#### EXERCISE OBJECTIVE:
Exactness is required. Restate every entry as written.

*** MATERIAL TO PROCESS ***

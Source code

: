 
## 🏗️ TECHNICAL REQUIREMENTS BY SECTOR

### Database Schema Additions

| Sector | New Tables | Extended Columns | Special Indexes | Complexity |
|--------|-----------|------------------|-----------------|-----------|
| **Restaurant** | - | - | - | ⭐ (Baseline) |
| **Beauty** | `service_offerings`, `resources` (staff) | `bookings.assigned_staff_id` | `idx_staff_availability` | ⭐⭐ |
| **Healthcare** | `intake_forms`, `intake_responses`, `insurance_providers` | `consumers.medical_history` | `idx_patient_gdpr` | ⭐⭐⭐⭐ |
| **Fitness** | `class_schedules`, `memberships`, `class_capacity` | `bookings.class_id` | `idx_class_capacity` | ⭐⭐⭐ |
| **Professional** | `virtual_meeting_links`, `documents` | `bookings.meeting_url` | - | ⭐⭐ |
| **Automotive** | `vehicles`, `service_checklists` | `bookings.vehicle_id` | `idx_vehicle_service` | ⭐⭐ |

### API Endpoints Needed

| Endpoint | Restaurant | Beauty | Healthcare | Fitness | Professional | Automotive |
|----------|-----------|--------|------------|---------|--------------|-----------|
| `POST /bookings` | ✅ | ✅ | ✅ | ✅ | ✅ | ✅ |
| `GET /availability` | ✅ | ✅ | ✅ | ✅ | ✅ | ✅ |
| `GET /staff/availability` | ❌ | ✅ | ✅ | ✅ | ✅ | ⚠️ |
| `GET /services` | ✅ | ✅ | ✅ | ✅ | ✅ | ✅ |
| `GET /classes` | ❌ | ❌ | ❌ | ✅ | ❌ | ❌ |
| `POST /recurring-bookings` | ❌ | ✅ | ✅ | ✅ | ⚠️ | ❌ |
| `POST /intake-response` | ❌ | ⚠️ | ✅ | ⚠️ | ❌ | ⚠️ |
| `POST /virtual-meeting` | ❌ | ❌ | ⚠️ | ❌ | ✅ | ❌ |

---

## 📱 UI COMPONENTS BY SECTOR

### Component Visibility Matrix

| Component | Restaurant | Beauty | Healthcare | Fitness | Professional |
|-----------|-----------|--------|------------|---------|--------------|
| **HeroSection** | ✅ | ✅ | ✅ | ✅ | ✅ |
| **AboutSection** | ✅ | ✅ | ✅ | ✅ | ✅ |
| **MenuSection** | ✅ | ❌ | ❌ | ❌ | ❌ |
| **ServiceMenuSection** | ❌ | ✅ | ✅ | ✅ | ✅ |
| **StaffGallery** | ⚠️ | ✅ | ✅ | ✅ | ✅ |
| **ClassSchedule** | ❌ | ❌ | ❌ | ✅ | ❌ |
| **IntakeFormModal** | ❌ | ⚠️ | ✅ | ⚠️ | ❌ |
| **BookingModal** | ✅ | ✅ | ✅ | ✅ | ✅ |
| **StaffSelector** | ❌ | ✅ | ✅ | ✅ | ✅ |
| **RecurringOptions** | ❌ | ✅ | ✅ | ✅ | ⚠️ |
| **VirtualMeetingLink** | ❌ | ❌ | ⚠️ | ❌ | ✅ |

***

#### FINAL ANSWER:
Source code

: 
## 🏗️ TECHNICAL REQUIREMENTS BY SECTOR

### Database Schema Additions

| Sector | New Tables | Extended Columns | Special Indexes | Complexity |
|--------|-----------|------------------|-----------------|-----------|
| **Restaurant** | - | - | - | ⭐ (Baseline) |
| **Beauty** | `service_offerings`, `resources` (staff) | `bookings.assigned_staff_id` | `idx_staff_availability` | ⭐⭐ |
| **Healthcare** | `intake_forms`, `intake_responses`, `insurance_providers` | `consumers.medical_history` | `idx_patient_gdpr` | ⭐⭐⭐⭐ |
| **Fitness** | `class_schedules`, `memberships`, `class_capacity` | `bookings.class_id` | `idx_class_capacity` | ⭐⭐⭐ |
| **Professional** | `virtual_meeting_links`, `documents` | `bookings.meeting_url` | - | ⭐⭐ |
| **Automotive** | `vehicles`, `service_checklists` | `bookings.vehicle_id` | `idx_vehicle_service` | ⭐⭐ |

### API Endpoints Needed

| Endpoint | Restaurant | Beauty | Healthcare | Fitness | Professional | Automotive |
|----------|-----------|--------|------------|---------|--------------|-----------|
| `POST /bookings` | ✅ | ✅ | ✅ | ✅ | ✅ | ✅ |
| `GET /availability` | ✅ | ✅ | ✅ | ✅ | ✅ | ✅ |
| `GET /staff/availability` | ❌ | ✅ | ✅ | ✅ | ✅ | ⚠️ |
| `GET /services` | ✅ | ✅ | ✅ | ✅ | ✅ | ✅ |
| `GET /classes` | ❌ | ❌ | ❌ | ✅ | ❌ | ❌ |
| `POST /recurring-bookings` | ❌ | ✅ | ✅ | ✅ | ⚠️ | ❌ |
| `POST /intake-response` | ❌ | ⚠️ | ✅ | ⚠️ | ❌ | ⚠️ |
| `POST /virtual-meeting` | ❌ | ❌ | ⚠️ | ❌ | ✅ | ❌ |

---

## 📱 UI COMPONENTS BY SECTOR

### Component Visibility Matrix

| Component | Restaurant | Beauty | Healthcare | Fitness | Professional |
|-----------|-----------|--------|------------|---------|--------------|
| **HeroSection** | ✅ | ✅ | ✅ | ✅ | ✅ |
| **AboutSection** | ✅ | ✅ | ✅ | ✅ | ✅ |
| **MenuSection** | ✅ | ❌ | ❌ | ❌ | ❌ |
| **ServiceMenuSection** | ❌ | ✅ | ✅ | ✅ | ✅ |
| **StaffGallery** | ⚠️ | ✅ | ✅ | ✅ | ✅ |
| **ClassSchedule** | ❌ | ❌ | ❌ | ✅ | ❌ |
| **IntakeFormModal** | ❌ | ⚠️ | ✅ | ⚠️ | ❌ |
| **BookingModal** | ✅ | ✅ | ✅ | ✅ | ✅ |
| **StaffSelector** | ❌ | ✅ | ✅ | ✅ | ✅ |
| **RecurringOptions** | ❌ | ✅ | ✅ | ✅ | ⚠️ |
| **VirtualMeetingLink** | ❌ | ❌ | ⚠️ | ❌ | ✅ |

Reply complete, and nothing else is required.